● **Exercise requirements**
In your output, repeat each entry exactly and include no pictures.

[Opening Source data section]

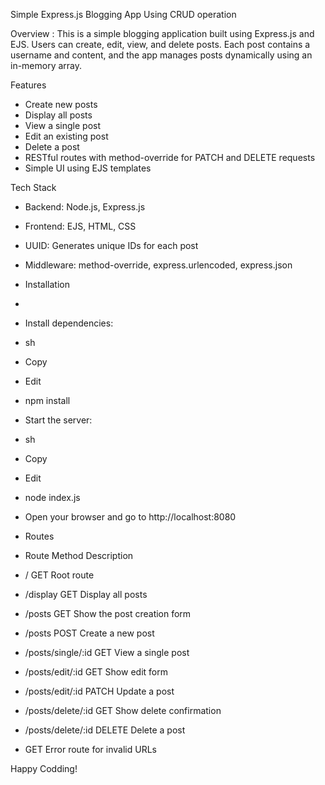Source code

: Simple Express.js Blogging App Using CRUD operation

Overview : 
This is a simple blogging application built using Express.js and EJS. Users can create, edit, view, and delete posts. Each post contains a username and content, and the app manages posts dynamically using an in-memory array.

Features
* Create new posts
* Display all posts
* View a single post
* Edit an existing post
* Delete a post
* RESTful routes with method-override for PATCH and DELETE requests
* Simple UI using EJS templates


Tech Stack
* Backend: Node.js, Express.js
* Frontend: EJS, HTML, CSS
* UUID: Generates unique IDs for each post
* Middleware: method-override, express.urlencoded, express.json
* Installation

* 
* Install dependencies:
* sh
* Copy
* Edit
* npm install
* Start the server:
* sh
* Copy
* Edit
* node index.js
* Open your browser and go to http://localhost:8080
* Routes
* Route	Method	Description


* /	GET	Root route
* /display	GET	Display all posts
* /posts	GET	Show the post creation form
* /posts	POST	Create a new post
* /posts/single/:id	GET	View a single post
* /posts/edit/:id	GET	Show edit form
* /posts/edit/:id	PATCH	Update a post
* /posts/delete/:id	GET	Show delete confirmation
* /posts/delete/:id	DELETE	Delete a post
*	GET	Error route for invalid URLs



Happy Codding!
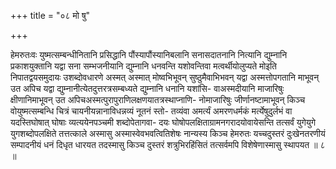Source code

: +++
title = "०८ मो षु"

+++

हेमरुतःवः युष्मत्सम्बन्धीनितानि प्रसिद्धानि पौंस्यापौंस्यानिबलानि सनासदातनानि नित्यानि द्युम्नानि प्रकाशयुक्तानि यद्वा सना सम्भजनीयानि द्युम्नानि धनवन्ति यशोवन्तिवा मत्वर्थीयोलुप्यते मोइति निपातद्वयसमुदायः उशब्दोवधारणे अस्मत् अस्मात् मोष्वभिभूवन् सुष्ठुमैवाभिभवन् यद्वा अस्मत्तोपगतानि माभूवन् उत अपिच यद्वा द्युम्नानीत्येतदुत्तरत्रसम्बध्यते द्युम्नानि धनानि यशांसि- वाअस्मदीयानि माजारिषुः क्षीणानिमाभूवन् उत अपिचअस्मत्पुरापुराणिलक्षणयातत्रस्थाप्नाणि- नोमाजारिषुः जीर्णानष्टामाभूवन् किञ्च वोयुष्मत्सम्बन्धि चित्रं चायनीयन्नानाविधन्नव्यं नूतनं स्तो- तव्यंवा अमर्त्यं अमरणधर्मकं मर्त्येषुदुर्लभं वा यदस्तिघोषात् घोषाः व्यत्ययेनपञ्चमी शब्दोपेतागवा- दयः घोषोपलक्षिताग्रामनगरादयोवायेसन्ति तत्सर्वं युगेयुगे युगशब्दोपलक्षिते तत्तत्काले अस्मासु अस्मास्वेवभवत्वितिशेषः नान्यस्य किञ्च हेमरुतः यच्चदुस्तरं दुःखेनतरणीयं सम्पादनीयं धनं दिधृत धारयत तदस्मासु किञ्च दुस्तरं शत्रुभिरहिंसितं तत्सर्वमपि विशेषेणास्मासु स्थापयत ॥ ८ ॥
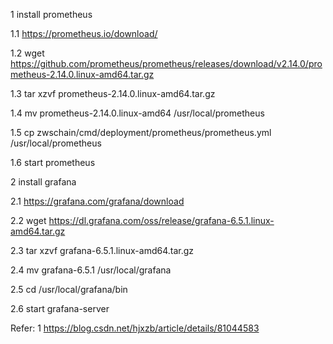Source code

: 1 install prometheus

1.1 https://prometheus.io/download/

1.2 wget https://github.com/prometheus/prometheus/releases/download/v2.14.0/prometheus-2.14.0.linux-amd64.tar.gz

1.3 tar xzvf prometheus-2.14.0.linux-amd64.tar.gz

1.4 mv prometheus-2.14.0.linux-amd64 /usr/local/prometheus

1.5 cp zwschain/cmd/deployment/prometheus/prometheus.yml /usr/local/prometheus

1.6 start prometheus


2 install grafana

2.1 https://grafana.com/grafana/download

2.2 wget https://dl.grafana.com/oss/release/grafana-6.5.1.linux-amd64.tar.gz

2.3 tar xzvf grafana-6.5.1.linux-amd64.tar.gz

2.4 mv grafana-6.5.1 /usr/local/grafana

2.5 cd /usr/local/grafana/bin

2.6 start grafana-server


Refer:
1 https://blog.csdn.net/hjxzb/article/details/81044583

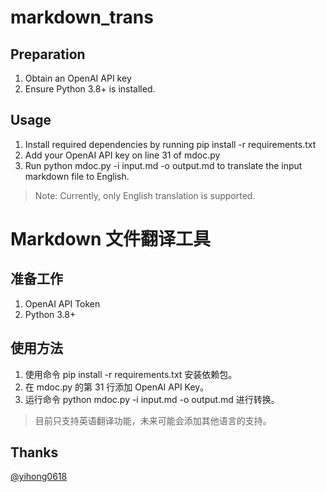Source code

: # markdown_trans

## Preparation

1. Obtain an OpenAI API key
2. Ensure Python 3.8+ is installed.

## Usage

1. Install required dependencies by running pip install -r requirements.txt
2. Add your OpenAI API key on line 31 of mdoc.py
3. Run python mdoc.py -i input.md -o output.md to translate the input markdown file to English.

> Note: Currently, only English translation is supported.



# Markdown 文件翻译工具

## 准备工作

1. OpenAI API Token
2. Python 3.8+

## 使用方法

1. 使用命令 pip install -r requirements.txt 安装依赖包。
2. 在 mdoc.py 的第 31 行添加 OpenAI API Key。
3. 运行命令 python mdoc.py -i input.md -o output.md 进行转换。

>目前只支持英语翻译功能，未来可能会添加其他语言的支持。 

## Thanks
[@yihong0618](https://github.com/yihong0618)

[Closing Source data section]

● **Solved exercise**
Source code

: Simple Express.js Blogging App Using CRUD operation

Overview : 
This is a simple blogging application built using Express.js and EJS. Users can create, edit, view, and delete posts. Each post contains a username and content, and the app manages posts dynamically using an in-memory array.

Features
* Create new posts
* Display all posts
* View a single post
* Edit an existing post
* Delete a post
* RESTful routes with method-override for PATCH and DELETE requests
* Simple UI using EJS templates


Tech Stack
* Backend: Node.js, Express.js
* Frontend: EJS, HTML, CSS
* UUID: Generates unique IDs for each post
* Middleware: method-override, express.urlencoded, express.json
* Installation

* 
* Install dependencies:
* sh
* Copy
* Edit
* npm install
* Start the server:
* sh
* Copy
* Edit
* node index.js
* Open your browser and go to http://localhost:8080
* Routes
* Route	Method	Description


* /	GET	Root route
* /display	GET	Display all posts
* /posts	GET	Show the post creation form
* /posts	POST	Create a new post
* /posts/single/:id	GET	View a single post
* /posts/edit/:id	GET	Show edit form
* /posts/edit/:id	PATCH	Update a post
* /posts/delete/:id	GET	Show delete confirmation
* /posts/delete/:id	DELETE	Delete a post
*	GET	Error route for invalid URLs



Happy Codding!
Source code

: +++
title = "०८ मो षु"

+++

हेमरुतःवः युष्मत्सम्बन्धीनितानि प्रसिद्धानि पौंस्यापौंस्यानिबलानि सनासदातनानि नित्यानि द्युम्नानि प्रकाशयुक्तानि यद्वा सना सम्भजनीयानि द्युम्नानि धनवन्ति यशोवन्तिवा मत्वर्थीयोलुप्यते मोइति निपातद्वयसमुदायः उशब्दोवधारणे अस्मत् अस्मात् मोष्वभिभूवन् सुष्ठुमैवाभिभवन् यद्वा अस्मत्तोपगतानि माभूवन् उत अपिच यद्वा द्युम्नानीत्येतदुत्तरत्रसम्बध्यते द्युम्नानि धनानि यशांसि- वाअस्मदीयानि माजारिषुः क्षीणानिमाभूवन् उत अपिचअस्मत्पुरापुराणिलक्षणयातत्रस्थाप्नाणि- नोमाजारिषुः जीर्णानष्टामाभूवन् किञ्च वोयुष्मत्सम्बन्धि चित्रं चायनीयन्नानाविधन्नव्यं नूतनं स्तो- तव्यंवा अमर्त्यं अमरणधर्मकं मर्त्येषुदुर्लभं वा यदस्तिघोषात् घोषाः व्यत्ययेनपञ्चमी शब्दोपेतागवा- दयः घोषोपलक्षिताग्रामनगरादयोवायेसन्ति तत्सर्वं युगेयुगे युगशब्दोपलक्षिते तत्तत्काले अस्मासु अस्मास्वेवभवत्वितिशेषः नान्यस्य किञ्च हेमरुतः यच्चदुस्तरं दुःखेनतरणीयं सम्पादनीयं धनं दिधृत धारयत तदस्मासु किञ्च दुस्तरं शत्रुभिरहिंसितं तत्सर्वमपि विशेषेणास्मासु स्थापयत ॥ ८ ॥
Source code

: 1 install prometheus

1.1 https://prometheus.io/download/

1.2 wget https://github.com/prometheus/prometheus/releases/download/v2.14.0/prometheus-2.14.0.linux-amd64.tar.gz

1.3 tar xzvf prometheus-2.14.0.linux-amd64.tar.gz

1.4 mv prometheus-2.14.0.linux-amd64 /usr/local/prometheus

1.5 cp zwschain/cmd/deployment/prometheus/prometheus.yml /usr/local/prometheus

1.6 start prometheus


2 install grafana

2.1 https://grafana.com/grafana/download

2.2 wget https://dl.grafana.com/oss/release/grafana-6.5.1.linux-amd64.tar.gz

2.3 tar xzvf grafana-6.5.1.linux-amd64.tar.gz

2.4 mv grafana-6.5.1 /usr/local/grafana

2.5 cd /usr/local/grafana/bin

2.6 start grafana-server


Refer:
1 https://blog.csdn.net/hjxzb/article/details/81044583

Source code

: # markdown_trans

## Preparation

1. Obtain an OpenAI API key
2. Ensure Python 3.8+ is installed.

## Usage

1. Install required dependencies by running pip install -r requirements.txt
2. Add your OpenAI API key on line 31 of mdoc.py
3. Run python mdoc.py -i input.md -o output.md to translate the input markdown file to English.

> Note: Currently, only English translation is supported.



# Markdown 文件翻译工具

## 准备工作

1. OpenAI API Token
2. Python 3.8+

## 使用方法

1. 使用命令 pip install -r requirements.txt 安装依赖包。
2. 在 mdoc.py 的第 31 行添加 OpenAI API Key。
3. 运行命令 python mdoc.py -i input.md -o output.md 进行转换。

>目前只支持英语翻译功能，未来可能会添加其他语言的支持。 

## Thanks
[@yihong0618](https://github.com/yihong0618)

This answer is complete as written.